Add that my dear husband's schedule has changed from week to week for the past 105 that we have been married, and you may begin to fathom my knee-wobbling, weary status. "When do you go to work? When are we having a meal together? Will I see you in bed tonight? Are we able to attend mass together? Do you think we might be able to go out on a date next week?" Nothing is ever really consistent. On Thursday, Mr. Kiemde learns about his Saturday's schedule. Planning ahead is virtually impossible. Add some rocking college courses to the mix of our lives and his schedule, and it all adds up to create a challenging life that invites me to live, most often, ungrounded, but in the present moment.
I hold the needs of my husband and daughter in the center of my heart, and respond accordingly. It's not unlike education in that regard, in that I find my priorities falling behind those of the dear ones that I feel called to be present to, and in the case of family, made a lifetime commitment to.
Enter: The Visitation Sisters. Enter these religious women who have also made a lifetime commitment to Love, to one another, and to God, but whose order of the day is grounded in prayer. Four times a day these nuns convene to pray the liturgy of the hours, to tune into what scripture is saying to them, and unpack their lives through the lens of Love, of God, of inspired Word. It's awesome. I believe this is certainly why I feel called, over and over again, to return to the monastery, to be among the sisters and pray.
Recently, I made a commitment to return to a weekly structured prayer time in the vicinity of the Sisters. The Centering Prayer group that convenes every Tuesday morning at 7:45am at St.. Jane House under the auspices of Vis Companion, Brian Mogren, has rejuvenated me.
I rise -well before my body normally wakes- to shower, dress in the dark, and creep out the door to make my way in early morning rush hour traffic from St. Paul to north Minneapolis, in order to join a group of 15 to 20 or so other friends in silent prayer. Some days I'm able to enter the space during a storytelling time, when a member of the Centering Prayer community is sharing a narrative about their faith journey; I listen and am inspired. Then, with the ringing of a singing bowl announcing the start of prayer, and some intentional words guiding our silent meditation, we enter into the quiet. For twenty minutes I breathe in and out with nothing save the goal to empty myself and make way to tune into the Divine Indwelling. I sit within this circle of aligned individuals from various faith traditions who likewise crave quiet, order, an emptying of all personal agenda, except to Love, Heal, Be. In a word, it's "awesome." At the end of twenty minutes (which goes all to quickly for this aspiring prayer-warrior), another bell rings, and individuals speak aloud prayerful intentions that have surfaced in their meditation. Together, we are joined as individuals in the world with all other prayerful beings around the globe as we give voice to what is in our hearts, or even silently, as we offer these thoughts to a benevolent Creator and one another. Together, we slowly recite the Lord's Prayer, and by 8:30am, we are standing to go on about our day.
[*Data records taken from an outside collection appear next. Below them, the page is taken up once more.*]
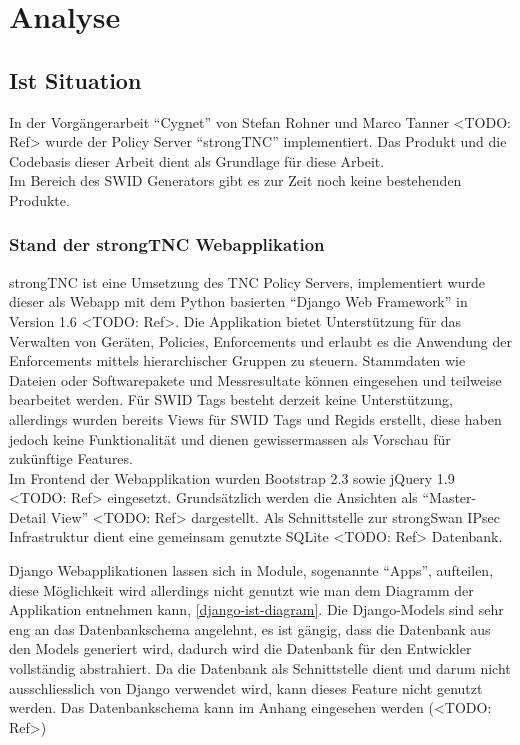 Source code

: \chapter{Analyse}

\section{Ist Situation}
In der Vorgängerarbeit \enquote{Cygnet} von Stefan Rohner und Marco Tanner
<TODO: Ref> wurde der Policy Server \enquote{strongTNC} implementiert. Das
Produkt und die Codebasis dieser Arbeit dient als Grundlage für diese Arbeit.\\
Im Bereich des SWID Generators gibt es zur Zeit noch keine bestehenden Produkte.

\subsection{Stand der strongTNC Webapplikation} 
strongTNC ist eine Umsetzung des TNC Policy Servers, implementiert wurde dieser
als Webapp mit dem Python basierten \enquote{Django Web Framework} in Version
1.6 <TODO: Ref>. Die Applikation bietet Unterstützung für das Verwalten von
Geräten, Policies, Enforcements und erlaubt es die Anwendung der Enforcements
mittels hierarchischer Gruppen zu steuern. Stammdaten wie Dateien oder
Softwarepakete und Messresultate können eingesehen und teilweise bearbeitet
werden. Für SWID Tags besteht derzeit keine Unterstützung, allerdings wurden
bereits Views für SWID Tags und Regids erstellt, diese haben jedoch keine
Funktionalität und dienen gewissermassen als Vorschau für zukünftige Features.
\\ Im Frontend der Webapplikation wurden Bootstrap 2.3 sowie jQuery 1.9 <TODO:
Ref> eingesetzt. Grundsätzlich werden die Ansichten als \enquote{Master-Detail
View} <TODO: Ref> dargestellt. Als Schnittstelle zur strongSwan IPsec
Infrastruktur dient eine gemeinsam genutzte SQLite <TODO: Ref> Datenbank.

Django Webapplikationen lassen sich in Module, sogenannte \enquote{Apps},
aufteilen, diese Möglichkeit wird allerdings nicht genutzt wie man dem Diagramm
der Applikation entnehmen kann, \autoref{django-ist-diagram}. Die Django-Models
sind sehr eng an das Datenbankschema angelehnt, es ist gängig, dass die
Datenbank aus den Models generiert wird, dadurch wird die Datenbank für den
Entwickler vollständig abstrahiert. Da die Datenbank als Schnittstelle dient und
darum nicht ausschliesslich von Django verwendet wird, kann dieses Feature nicht
genutzt werden. Das Datenbankschema kann im Anhang eingesehen werden (<TODO:
Ref>)

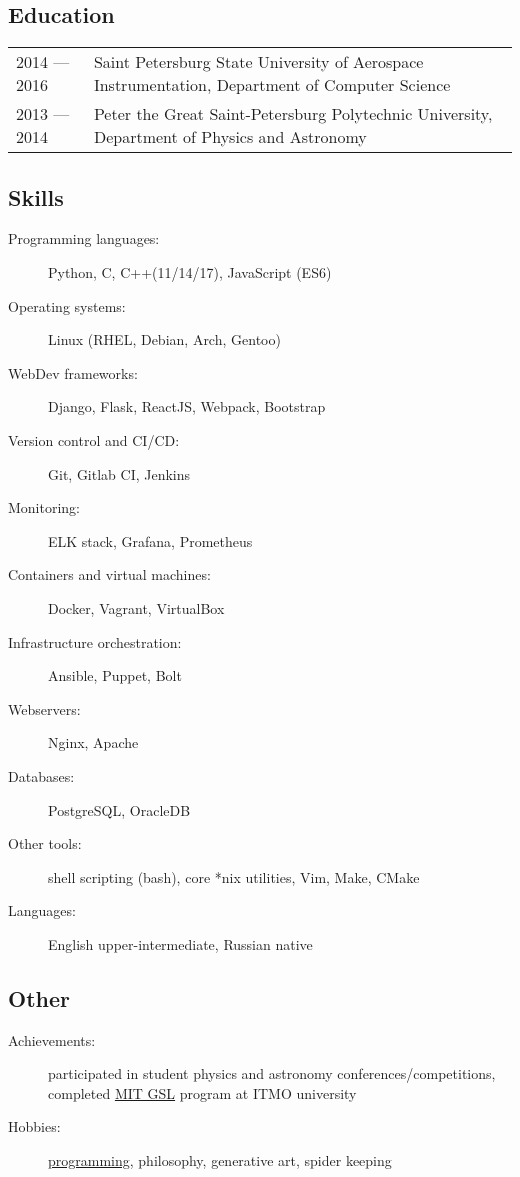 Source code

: \documentclass[12pt]{report}
\begin{document}
\subsection*{Education}
\begin{table}[H]
    \begin{tabular}{@{}p{}p{}}
        2014 --- 2016 & Saint Petersburg State University of Aerospace Instrumentation, Department of Computer Science \\
        2013 --- 2014 & Peter the Great Saint-Petersburg Polytechnic University, Department of Physics and Astronomy
    \end{tabular}
\end{table}

\subsection*{Skills}
\begin{description}
    \item[Programming languages:]
    Python, C, C++(11/14/17), JavaScript (ES6)
    \item[Operating systems:]
    Linux (RHEL, Debian, Arch, Gentoo)
    \item[WebDev frameworks:]
    Django, Flask, ReactJS, Webpack, Bootstrap
    \item[Version control and CI/CD:]
    Git, Gitlab CI, Jenkins
    \item[Monitoring:]
    ELK stack, Grafana, Prometheus
    \item[Containers and virtual machines:]
    Docker, Vagrant, VirtualBox
    \item[Infrastructure orchestration:]
    Ansible, Puppet, Bolt
    \item[Webservers:]
    Nginx, Apache
    \item[Databases:]
    PostgreSQL, OracleDB
    \item[Other tools:]
    shell scripting (bash), core *nix utilities, Vim, Make, CMake
    \item[Languages:]
    English upper-intermediate, Russian native
\end{description}

\subsection*{Other}
\begin{description}
    \item[Achievements:]
        participated in student physics and astronomy conferences/competitions,
        completed \href{https://gsl.mit.edu/}{MIT GSL} program at ITMO university
    \item[Hobbies:]
    \href{https://github.com/unsip}{programming}, philosophy, generative art, spider keeping
\end{description}
\end{document}
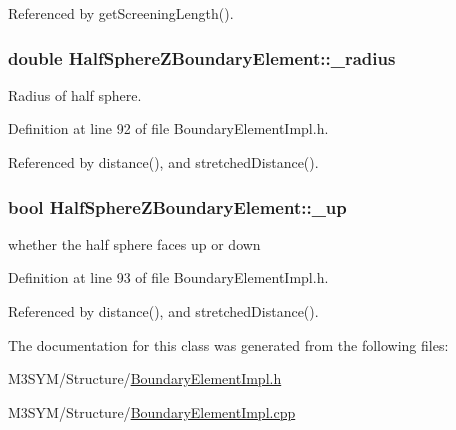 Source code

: Referenced by get\+Screening\+Length().

\hypertarget{classHalfSphereZBoundaryElement_ad1fff310ac2c3f221a8ab7393dc23b69}{
\subsubsection[{\+\_\+radius}]{\setlength{\rightskip}{0pt plus 5cm}double Half\+Sphere\+Z\+Boundary\+Element\+::\+\_\+radius\hspace{0.3cm}{\ttfamily [private]}}}\label{classHalfSphereZBoundaryElement_ad1fff310ac2c3f221a8ab7393dc23b69}


Radius of half sphere. 



Definition at line 92 of file Boundary\+Element\+Impl.\+h.



Referenced by distance(), and stretched\+Distance().

\hypertarget{classHalfSphereZBoundaryElement_a3251d9e34c161076f9324dc3f2477720}{
\subsubsection[{\+\_\+up}]{\setlength{\rightskip}{0pt plus 5cm}bool Half\+Sphere\+Z\+Boundary\+Element\+::\+\_\+up\hspace{0.3cm}{\ttfamily [private]}}}\label{classHalfSphereZBoundaryElement_a3251d9e34c161076f9324dc3f2477720}


whether the half sphere faces up or down 



Definition at line 93 of file Boundary\+Element\+Impl.\+h.



Referenced by distance(), and stretched\+Distance().



The documentation for this class was generated from the following files\+:\begin{DoxyCompactItemize}
\item 
M3\+S\+Y\+M/\+Structure/\hyperlink{BoundaryElementImpl_8h}{Boundary\+Element\+Impl.\+h}\item 
M3\+S\+Y\+M/\+Structure/\hyperlink{BoundaryElementImpl_8cpp}{Boundary\+Element\+Impl.\+cpp}\end{DoxyCompactItemize}
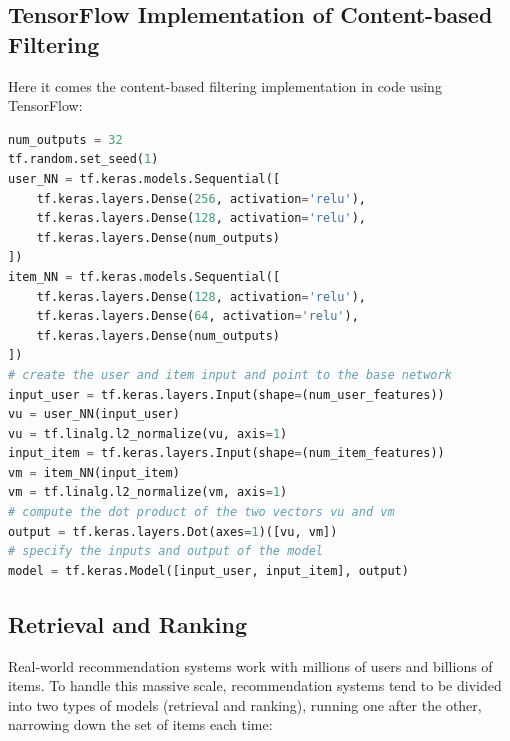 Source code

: \documentclass[a4paper, 12pt]{book}
\begin{document}
\subsection{TensorFlow Implementation of Content-based Filtering}

Here it comes the content-based filtering implementation in code using TensorFlow:

\begin{lstlisting}[language=Python]
num_outputs = 32
tf.random.set_seed(1)
user_NN = tf.keras.models.Sequential([
    tf.keras.layers.Dense(256, activation='relu'),
    tf.keras.layers.Dense(128, activation='relu'),
    tf.keras.layers.Dense(num_outputs)
])
item_NN = tf.keras.models.Sequential([   
    tf.keras.layers.Dense(128, activation='relu'),
    tf.keras.layers.Dense(64, activation='relu'),
    tf.keras.layers.Dense(num_outputs)
])
# create the user and item input and point to the base network
input_user = tf.keras.layers.Input(shape=(num_user_features))
vu = user_NN(input_user)
vu = tf.linalg.l2_normalize(vu, axis=1)
input_item = tf.keras.layers.Input(shape=(num_item_features))
vm = item_NN(input_item)
vm = tf.linalg.l2_normalize(vm, axis=1)
# compute the dot product of the two vectors vu and vm
output = tf.keras.layers.Dot(axes=1)([vu, vm])
# specify the inputs and output of the model
model = tf.keras.Model([input_user, input_item], output)
\end{lstlisting}

\subsection{Retrieval and Ranking}
Real-world recommendation systems work with millions of users and billions of items. To handle this massive scale, recommendation systems tend to be divided into two types of models (retrieval and ranking), running one after the other, narrowing down the set of items each time:
\end{document}
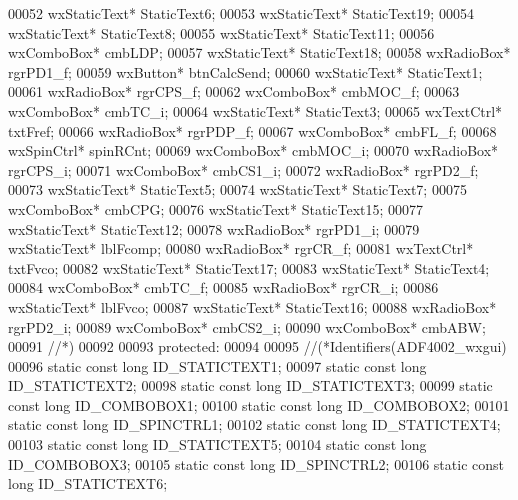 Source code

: \begin{DoxyCode}
00052     wxStaticText* StaticText6;
00053     wxStaticText* StaticText19;
00054     wxStaticText* StaticText8;
00055     wxStaticText* StaticText11;
00056     wxComboBox* cmbLDP;
00057     wxStaticText* StaticText18;
00058     wxRadioBox* rgrPD1_f;
00059     wxButton* btnCalcSend;
00060     wxStaticText* StaticText1;
00061     wxRadioBox* rgrCPS_f;
00062     wxComboBox* cmbMOC_f;
00063     wxComboBox* cmbTC_i;
00064     wxStaticText* StaticText3;
00065     wxTextCtrl* txtFref;
00066     wxRadioBox* rgrPDP_f;
00067     wxComboBox* cmbFL_f;
00068     wxSpinCtrl* spinRCnt;
00069     wxComboBox* cmbMOC_i;
00070     wxRadioBox* rgrCPS_i;
00071     wxComboBox* cmbCS1_i;
00072     wxRadioBox* rgrPD2_f;
00073     wxStaticText* StaticText5;
00074     wxStaticText* StaticText7;
00075     wxComboBox* cmbCPG;
00076     wxStaticText* StaticText15;
00077     wxStaticText* StaticText12;
00078     wxRadioBox* rgrPD1_i;
00079     wxStaticText* lblFcomp;
00080     wxRadioBox* rgrCR_f;
00081     wxTextCtrl* txtFvco;
00082     wxStaticText* StaticText17;
00083     wxStaticText* StaticText4;
00084     wxComboBox* cmbTC_f;
00085     wxRadioBox* rgrCR_i;
00086     wxStaticText* lblFvco;
00087     wxStaticText* StaticText16;
00088     wxRadioBox* rgrPD2_i;
00089     wxComboBox* cmbCS2_i;
00090     wxComboBox* cmbABW;
00091     \textcolor{comment}{//*)}
00092 
00093 \textcolor{keyword}{protected}:
00094 
00095     \textcolor{comment}{//(*Identifiers(ADF4002\_wxgui)}
00096     \textcolor{keyword}{static} \textcolor{keyword}{const} \textcolor{keywordtype}{long} ID_STATICTEXT1;
00097     \textcolor{keyword}{static} \textcolor{keyword}{const} \textcolor{keywordtype}{long} ID_STATICTEXT2;
00098     \textcolor{keyword}{static} \textcolor{keyword}{const} \textcolor{keywordtype}{long} ID_STATICTEXT3;
00099     \textcolor{keyword}{static} \textcolor{keyword}{const} \textcolor{keywordtype}{long} ID_COMBOBOX1;
00100     \textcolor{keyword}{static} \textcolor{keyword}{const} \textcolor{keywordtype}{long} ID_COMBOBOX2;
00101     \textcolor{keyword}{static} \textcolor{keyword}{const} \textcolor{keywordtype}{long} ID_SPINCTRL1;
00102     \textcolor{keyword}{static} \textcolor{keyword}{const} \textcolor{keywordtype}{long} ID_STATICTEXT4;
00103     \textcolor{keyword}{static} \textcolor{keyword}{const} \textcolor{keywordtype}{long} ID_STATICTEXT5;
00104     \textcolor{keyword}{static} \textcolor{keyword}{const} \textcolor{keywordtype}{long} ID_COMBOBOX3;
00105     \textcolor{keyword}{static} \textcolor{keyword}{const} \textcolor{keywordtype}{long} ID_SPINCTRL2;
00106     \textcolor{keyword}{static} \textcolor{keyword}{const} \textcolor{keywordtype}{long} ID_STATICTEXT6;

\end{DoxyCode}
And this weekly structured activity is like my salvation. This is where I am able to turn over any and all concerns that plague me and give voice to my heart's deepest longings and largest joys. I celebrate that this group exists. I celebrate all that is necessary for each person to convene to actually convene. I recognize that it is not without some significant conversations and intentional actions on the part of my husband and I to make this weekly activity a possibility for me. I celebrate the way that this experience helps ground me, at least momentarily, in world where I feel so wobbly and crave stability and structure. I celebrate the way that this one activity every Tuesday morning inspires me as a wife, mom, and writer, tuning into the many ways that I am called to love, create and serve in this world.
I wonder how you are making structure, or find such parallel experiences or activity in your world?